WORK REQUIRED → Print the listing below again, exactly. Skip the pictures.

SOURCE INFORMATION →
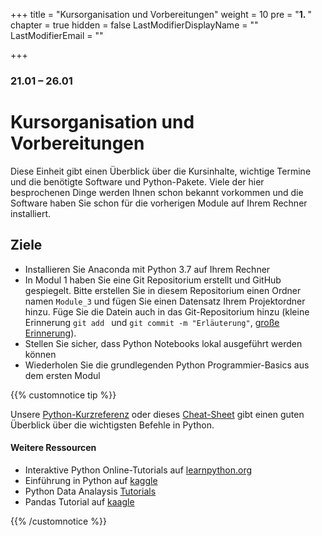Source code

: +++
title = "Kursorganisation und Vorbereitungen"
weight = 10
pre = "<b>1. </b>"
chapter = true
hidden = false
LastModifierDisplayName = ""
LastModifierEmail = ""

+++

### 21.01 – 26.01

# Kursorganisation und Vorbereitungen

Diese Einheit gibt einen Überblick über die Kursinhalte, wichtige Termine und die benötigte Software und Python-Pakete. Viele der hier besprochenen Dinge werden Ihnen schon bekannt vorkommen und die Software haben Sie schon für die vorherigen Module auf Ihrem Rechner installiert.

## Ziele

- Installieren Sie Anaconda mit Python 3.7 auf Ihrem Rechner
- In Modul 1 haben Sie eine Git Repositorium erstellt und GitHub gespiegelt. Bitte erstellen Sie in diesem Repositorium einen Ordner namen `Module_3` und fügen Sie einen Datensatz Ihrem Projektordner hinzu. Füge Sie die Datein auch in das Git-Repositorium hinzu (kleine Erinnerung `git add ` und `git commit -m "Erläuterung"`, [große Erinnerung](https://librarycarpentry.org/lc-git/)).
- Stellen Sie sicher, dass Python Notebooks lokal ausgeführt werden können
- Wiederholen Sie die grundlegenden Python Programmier-Basics aus dem ersten Modul

{{% customnotice tip %}}

Unsere [Python-Kurzreferenz](https://github.com/foerstner-lab/Bits_and_pieces_for_the_carpentries_workshops/blob/master/short_references/Kurzreferenz_python.pdf) oder dieses [Cheat-Sheet](https://s3.amazonaws.com/assets.datacamp.com/blog_assets/PythonForDataScience.pdf) gibt einen guten Überblick über die wichtigsten Befehle in Python. 

#### Weitere Ressourcen

- Interaktive Python Online-Tutorials auf [learnpython.org](https://www.learnpython.org/en/)
- Einführung in Python auf [kaggle](https://www.kaggle.com/learn/python)
- Python Data Analaysis [Tutorials](https://www.featureranking.com/tutorials/python-tutorials/)
- Pandas Tutorial auf [kaagle](https://www.kaggle.com/learn/pandas)

{{% /customnotice %}}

OUTPUT FOR THIS TASK →
Source code

: +++
title = "Kursorganisation und Vorbereitungen"
weight = 10
pre = "<b>1. </b>"
chapter = true
hidden = false
LastModifierDisplayName = ""
LastModifierEmail = ""

+++

### 21.01 – 26.01

# Kursorganisation und Vorbereitungen

Diese Einheit gibt einen Überblick über die Kursinhalte, wichtige Termine und die benötigte Software und Python-Pakete. Viele der hier besprochenen Dinge werden Ihnen schon bekannt vorkommen und die Software haben Sie schon für die vorherigen Module auf Ihrem Rechner installiert.

## Ziele

- Installieren Sie Anaconda mit Python 3.7 auf Ihrem Rechner
- In Modul 1 haben Sie eine Git Repositorium erstellt und GitHub gespiegelt. Bitte erstellen Sie in diesem Repositorium einen Ordner namen `Module_3` und fügen Sie einen Datensatz Ihrem Projektordner hinzu. Füge Sie die Datein auch in das Git-Repositorium hinzu (kleine Erinnerung `git add ` und `git commit -m "Erläuterung"`, [große Erinnerung](https://librarycarpentry.org/lc-git/)).
- Stellen Sie sicher, dass Python Notebooks lokal ausgeführt werden können
- Wiederholen Sie die grundlegenden Python Programmier-Basics aus dem ersten Modul

{{% customnotice tip %}}

Unsere [Python-Kurzreferenz](https://github.com/foerstner-lab/Bits_and_pieces_for_the_carpentries_workshops/blob/master/short_references/Kurzreferenz_python.pdf) oder dieses [Cheat-Sheet](https://s3.amazonaws.com/assets.datacamp.com/blog_assets/PythonForDataScience.pdf) gibt einen guten Überblick über die wichtigsten Befehle in Python. 

#### Weitere Ressourcen

- Interaktive Python Online-Tutorials auf [learnpython.org](https://www.learnpython.org/en/)
- Einführung in Python auf [kaggle](https://www.kaggle.com/learn/python)
- Python Data Analaysis [Tutorials](https://www.featureranking.com/tutorials/python-tutorials/)
- Pandas Tutorial auf [kaagle](https://www.kaggle.com/learn/pandas)

{{% /customnotice %}}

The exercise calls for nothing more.